What is required:
The answer should consist of every line in the material below that has the word "erikras".

Listed records:
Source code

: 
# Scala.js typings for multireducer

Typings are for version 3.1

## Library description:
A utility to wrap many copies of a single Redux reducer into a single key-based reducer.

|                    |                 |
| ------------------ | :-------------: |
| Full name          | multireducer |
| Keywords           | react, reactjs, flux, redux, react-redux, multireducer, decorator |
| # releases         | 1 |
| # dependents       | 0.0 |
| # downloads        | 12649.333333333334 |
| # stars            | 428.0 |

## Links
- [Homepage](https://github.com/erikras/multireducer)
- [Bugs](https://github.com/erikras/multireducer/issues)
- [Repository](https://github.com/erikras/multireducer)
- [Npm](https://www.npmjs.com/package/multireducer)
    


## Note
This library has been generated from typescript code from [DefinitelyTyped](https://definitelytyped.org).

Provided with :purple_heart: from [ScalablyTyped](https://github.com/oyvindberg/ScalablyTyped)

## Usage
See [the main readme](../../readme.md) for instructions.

Your solution:
- [Homepage](https://github.com/erikras/multireducer)
- [Bugs](https://github.com/erikras/multireducer/issues)
- [Repository](https://github.com/erikras/multireducer)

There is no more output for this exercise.